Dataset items

========

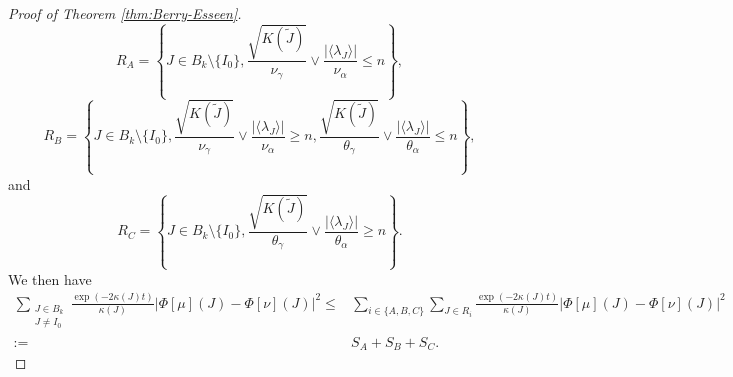 \documentclass[10pt,11pt]{amsart}%
\begin{document}
\begin{proof}[Proof of Theorem \ref{thm:Berry-Esseen}]
$$R_{A}=\left\{J\in B_{k}\setminus\{I_0\},\frac{\sqrt{K(\tilde{J})}}{\nu_{\gamma}}\vee\frac{\vert\langle \lambda_J\rangle\vert}{ \nu_{\alpha}}\leq n\right\},$$
$$R_{B}=\left\{J\in B_{k}\setminus\{I_0\},\frac{\sqrt{K(\tilde{J})}}{\nu_{\gamma}}\vee\frac{\vert\langle \lambda_J\rangle\vert}{ \nu_{\alpha}}\geq n,\frac{\sqrt{K(\tilde{J})}}{\theta_{\gamma}}\vee\frac{\vert\langle \lambda_J\rangle\vert}{ \theta_{\alpha}}\leq n\right\},$$
and 
$$R_{C}=\left\{J\in B_{k}\setminus\{I_0\},\frac{\sqrt{K(\tilde{J})}}{\theta_{\gamma}}\vee\frac{\vert\langle \lambda_J\rangle\vert}{ \theta_{\alpha}}\geq n\right\}.$$
We then have
\begin{align*}
\sum_{\substack{J\in B_{k}\\J\not=I_0}}\frac{\exp(-2\kappa(J)t)}{\kappa(J)}\left\vert \Phi[\mu](J)-\Phi[\nu](J)\right\vert^2\leq& \sum_{i\in\{A,B,C\}} \sum_{J\in R_i}\frac{\exp(-2\kappa(J)t)}{\kappa(J)}\left\vert \Phi[\mu](J)-\Phi[\nu](J)\right\vert^2\\
:=&S_A+S_B+S_C.
\end{align*}


\end{proof}
\end{document}
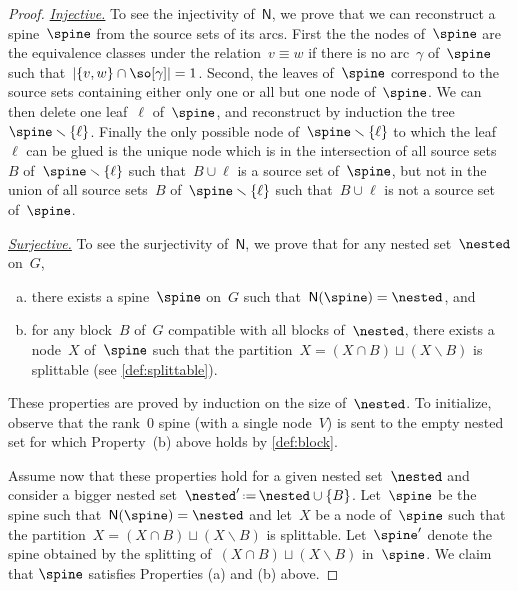 \documentclass{amsart}
\theoremstyle{definition}
\newcommand{\ssm}{\smallsetminus} %
\newcommand{\eqdef}{\mbox{\,\raisebox{0.2ex}{\scriptsize\ensuremath{\mathrm:}}\ensuremath{=}\,}} %
\newcommand{\para}[1]{\medskip\noindent\uline{\textit{#1.}}} %
\newcommand{\vertexSet}{V}
\newcommand{\spineToNested}{\mathsf{N}} %
\begin{document}
\begin{proof}
  \para{Injective}
  To see the injectivity of~$\spineToNested$, we prove that we can reconstruct a spine~$\spine$ from the source sets of its arcs.
  First the the nodes of~$\spine$ are the equivalence classes under the relation~$v \equiv w$ if there is no arc~$\gamma$ of~$\spine$ such that~$|\{v,w\} \cap \so[\gamma]| = 1$.
  Second, the leaves of~$\spine$ correspond to the source sets containing either only one or all but one node of~$\spine$. 
  We can then delete one leaf~$\ell$ of~$\spine$, and reconstruct by induction the tree~$\spine \ssm \{\ell\}$. 
  Finally the only possible node of~$\spine \ssm \{\ell\}$ to which the leaf~$\ell$ can be glued is the unique node which is in the intersection of all source sets~$B$ of~$\spine \ssm \{\ell\}$ such that~$B \cup \ell$ is a source set of~$\spine$, but not in the union of all source sets~$B$ of~$\spine \ssm \{\ell\}$ such that~$B \cup \ell$ is not a source set of~$\spine$.

  \para{Surjective}
  To see the surjectivity of~$\spineToNested$, we prove that for any nested set~$\nested$ on~$G$,
\begin{enumerate}[(a)]
\item there exists a spine~$\spine$ on~$G$ such that~$\spineToNested(\spine) = \nested$, and
\item for any block~$B$ of~$G$ compatible with all blocks of~$\nested$, there exists a node~$X$ of~$\spine$ such that the partition~$X = (X \cap B) \sqcup (X \ssm B)$ is splittable (see \cref{def:splittable}).
\end{enumerate}
  These properties are proved by induction on the size of~$\nested$.  
  To initialize, observe that the rank~$0$ spine (with a single node~$\vertexSet$) is sent to the empty nested set for which Property~(b) above holds by \cref{def:block}.

  Assume now that these properties hold for a given nested set~$\nested$ and consider a bigger nested set~$\nested' \eqdef \nested \cup \{B\}$.
  Let~$\spine$ be the spine such that~$\spineToNested(\spine) = \nested$ and let~$X$ be a node of~$\spine$ such that the partition~$X = (X \cap B) \sqcup (X \ssm B)$ is splittable.
  Let~$\spine'$ denote the spine obtained by the splitting of~$(X \cap B) \sqcup (X \ssm B)$ in~$\spine$.
  We claim that $\spine$ satisfies Properties (a) and (b) above.
  

\end{proof}
\end{document}
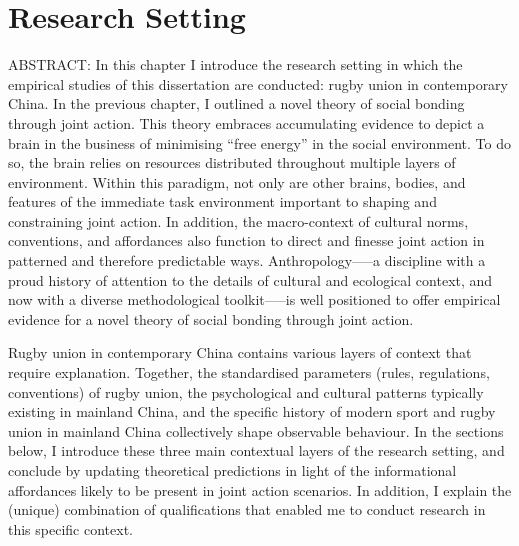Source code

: \chapter{\label{chap:researchSetting}Research Setting}


\minitoc



ABSTRACT:
In this chapter I introduce the research setting in which the empirical studies of this dissertation are conducted: rugby union in contemporary China.  In the previous chapter, I outlined a novel theory of social bonding through joint action.  This theory embraces accumulating evidence to depict a brain in the business of minimising ``free energy'' in the social environment. To do so, the brain relies on resources distributed throughout multiple layers of environment.  Within this paradigm, not only are other brains, bodies, and features of the immediate task environment important to shaping and constraining joint action.  In addition, the macro-context of cultural norms, conventions, and affordances also function to direct and finesse joint action in patterned and therefore predictable ways.  Anthropology—--a discipline with a proud history of attention to the details of cultural and ecological context, and now with a diverse methodological toolkit—--is well positioned to offer empirical evidence for a novel theory of social bonding through joint action.

Rugby union in contemporary China contains various layers of context that require explanation.  Together, the standardised parameters (rules, regulations, conventions) of rugby union, the psychological and cultural patterns typically existing in mainland China, and the specific history of modern sport and rugby union in mainland China collectively shape observable behaviour.  In the sections below, I introduce these three main contextual layers of the research setting, and conclude by updating theoretical predictions in light of the informational affordances likely to be present in joint action scenarios.  In addition, I explain the (unique) combination of qualifications that enabled me to conduct research in this specific context.




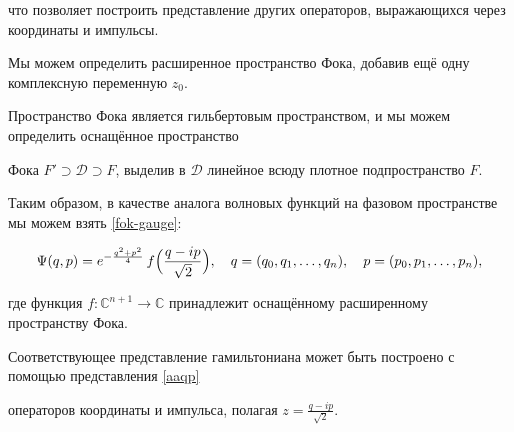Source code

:  что позволяет построить представление других операторов, выражающихся через координаты и импульсы.



 Мы можем определить расширенное пространство Фока, добавив ещё одну комплексную переменную $z_0$.



 Пространство Фока является гильбертовым пространством, и мы можем определить оснащённое пространство

 Фока $F'\supset \mathcal{D}\supset F$, выделив в $\mathcal{D}$ линейное всюду плотное подпространство $F$.



 Таким образом, в качестве аналога волновых функций на фазовом пространстве мы можем взять \eqref{fok-gauge}:

\begin{equation}\label{Psi(qp)}

 \Psi({q},{p})=e^{-\frac{q^2+p^2}4}\,f\Bigl(\frac{{q}-i{p}}{\sqrt2}\Bigr),\quad

 q=(q_0,q_1,\dots,q_n),\quad

 p=(p_0,p_1,\dots,p_n),

\end{equation}

где функция $f:\mathbb{C}^{n+1}\to\mathbb{C}$ принадлежит оснащённому расширенному пространству Фока.

Соответствующее представление гамильтониана может быть построено с помощью представления \eqref{aaqp}

операторов координаты и импульса, полагая $z=\frac{q-ip}{\sqrt2}$.




\smallskip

========

Description of the task: Find the string "partition" in the data. Report each line it appears in.

Answer section:
\item for any block~$B$ of~$G$ compatible with all blocks of~$\nested$, there exists a node~$X$ of~$\spine$ such that the partition~$X = (X \cap B) \sqcup (X \ssm B)$ is splittable (see \cref{def:splittable}).
  Let~$\spine$ be the spine such that~$\spineToNested(\spine) = \nested$ and let~$X$ be a node of~$\spine$ such that the partition~$X = (X \cap B) \sqcup (X \ssm B)$ is splittable.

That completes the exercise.